• EXERCISE BRIEF:
Each record must be printed again exactly as it appears.

--- AVAILABLE DATA Enclosed Below ---

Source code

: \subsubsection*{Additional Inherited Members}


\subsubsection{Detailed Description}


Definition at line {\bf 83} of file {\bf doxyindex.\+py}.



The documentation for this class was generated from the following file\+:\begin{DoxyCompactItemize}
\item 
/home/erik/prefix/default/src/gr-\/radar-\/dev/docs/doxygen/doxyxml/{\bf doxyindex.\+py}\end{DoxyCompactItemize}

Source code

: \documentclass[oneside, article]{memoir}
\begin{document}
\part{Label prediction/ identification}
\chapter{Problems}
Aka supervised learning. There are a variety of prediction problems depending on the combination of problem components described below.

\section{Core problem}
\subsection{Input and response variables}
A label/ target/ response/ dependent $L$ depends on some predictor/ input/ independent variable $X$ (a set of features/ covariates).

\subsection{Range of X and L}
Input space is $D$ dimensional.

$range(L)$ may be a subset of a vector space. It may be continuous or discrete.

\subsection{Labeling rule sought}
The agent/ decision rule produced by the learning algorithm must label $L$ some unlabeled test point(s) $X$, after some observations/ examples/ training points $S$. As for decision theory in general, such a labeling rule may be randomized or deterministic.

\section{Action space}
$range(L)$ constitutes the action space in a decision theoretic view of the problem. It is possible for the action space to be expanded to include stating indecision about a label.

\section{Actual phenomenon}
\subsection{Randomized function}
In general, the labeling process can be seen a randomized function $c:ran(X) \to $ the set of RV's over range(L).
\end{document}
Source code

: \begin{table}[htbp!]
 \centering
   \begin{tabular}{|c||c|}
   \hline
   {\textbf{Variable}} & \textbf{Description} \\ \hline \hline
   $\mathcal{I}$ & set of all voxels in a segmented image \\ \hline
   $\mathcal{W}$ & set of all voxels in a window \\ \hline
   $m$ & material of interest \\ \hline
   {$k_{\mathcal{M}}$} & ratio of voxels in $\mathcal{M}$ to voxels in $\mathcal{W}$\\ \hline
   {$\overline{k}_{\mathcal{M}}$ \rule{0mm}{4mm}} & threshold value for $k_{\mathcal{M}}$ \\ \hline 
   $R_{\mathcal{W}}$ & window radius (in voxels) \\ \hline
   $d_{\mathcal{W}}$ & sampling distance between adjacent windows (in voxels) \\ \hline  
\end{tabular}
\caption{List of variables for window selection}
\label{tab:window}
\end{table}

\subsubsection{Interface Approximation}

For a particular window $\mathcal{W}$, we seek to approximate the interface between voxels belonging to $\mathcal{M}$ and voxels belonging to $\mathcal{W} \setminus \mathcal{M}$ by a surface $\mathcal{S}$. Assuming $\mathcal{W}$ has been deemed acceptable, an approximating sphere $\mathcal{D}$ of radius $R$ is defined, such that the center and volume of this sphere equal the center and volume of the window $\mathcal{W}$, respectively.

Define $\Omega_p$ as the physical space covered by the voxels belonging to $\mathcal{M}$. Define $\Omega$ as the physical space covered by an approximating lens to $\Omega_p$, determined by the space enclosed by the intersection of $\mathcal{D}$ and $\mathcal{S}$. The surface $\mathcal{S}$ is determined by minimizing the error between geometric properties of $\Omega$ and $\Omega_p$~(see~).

--- End of Enclosed AVAILABLE DATA ---

• FINAL ANSWER:
Source code

: \subsubsection*{Additional Inherited Members}


\subsubsection{Detailed Description}


Definition at line {\bf 83} of file {\bf doxyindex.\+py}.



The documentation for this class was generated from the following file\+:\begin{DoxyCompactItemize}
\item 
/home/erik/prefix/default/src/gr-\/radar-\/dev/docs/doxygen/doxyxml/{\bf doxyindex.\+py}\end{DoxyCompactItemize}

Source code

: \documentclass[oneside, article]{memoir}
\begin{document}
\part{Label prediction/ identification}
\chapter{Problems}
Aka supervised learning. There are a variety of prediction problems depending on the combination of problem components described below.

\section{Core problem}
\subsection{Input and response variables}
A label/ target/ response/ dependent $L$ depends on some predictor/ input/ independent variable $X$ (a set of features/ covariates).

\subsection{Range of X and L}
Input space is $D$ dimensional.

$range(L)$ may be a subset of a vector space. It may be continuous or discrete.

\subsection{Labeling rule sought}
The agent/ decision rule produced by the learning algorithm must label $L$ some unlabeled test point(s) $X$, after some observations/ examples/ training points $S$. As for decision theory in general, such a labeling rule may be randomized or deterministic.

\section{Action space}
$range(L)$ constitutes the action space in a decision theoretic view of the problem. It is possible for the action space to be expanded to include stating indecision about a label.

\section{Actual phenomenon}
\subsection{Randomized function}
In general, the labeling process can be seen a randomized function $c:ran(X) \to $ the set of RV's over range(L).
\end{document}
Source code

: \begin{table}[htbp!]
 \centering
   \begin{tabular}{|c||c|}
   \hline
   {\textbf{Variable}} & \textbf{Description} \\ \hline \hline
   $\mathcal{I}$ & set of all voxels in a segmented image \\ \hline
   $\mathcal{W}$ & set of all voxels in a window \\ \hline
   $m$ & material of interest \\ \hline
   {$k_{\mathcal{M}}$} & ratio of voxels in $\mathcal{M}$ to voxels in $\mathcal{W}$\\ \hline
   {$\overline{k}_{\mathcal{M}}$ \rule{0mm}{4mm}} & threshold value for $k_{\mathcal{M}}$ \\ \hline 
   $R_{\mathcal{W}}$ & window radius (in voxels) \\ \hline
   $d_{\mathcal{W}}$ & sampling distance between adjacent windows (in voxels) \\ \hline  
\end{tabular}
\caption{List of variables for window selection}
\label{tab:window}
\end{table}

\subsubsection{Interface Approximation}

For a particular window $\mathcal{W}$, we seek to approximate the interface between voxels belonging to $\mathcal{M}$ and voxels belonging to $\mathcal{W} \setminus \mathcal{M}$ by a surface $\mathcal{S}$. Assuming $\mathcal{W}$ has been deemed acceptable, an approximating sphere $\mathcal{D}$ of radius $R$ is defined, such that the center and volume of this sphere equal the center and volume of the window $\mathcal{W}$, respectively.

Define $\Omega_p$ as the physical space covered by the voxels belonging to $\mathcal{M}$. Define $\Omega$ as the physical space covered by an approximating lens to $\Omega_p$, determined by the space enclosed by the intersection of $\mathcal{D}$ and $\mathcal{S}$. The surface $\mathcal{S}$ is determined by minimizing the error between geometric properties of $\Omega$ and $\Omega_p$~(see~).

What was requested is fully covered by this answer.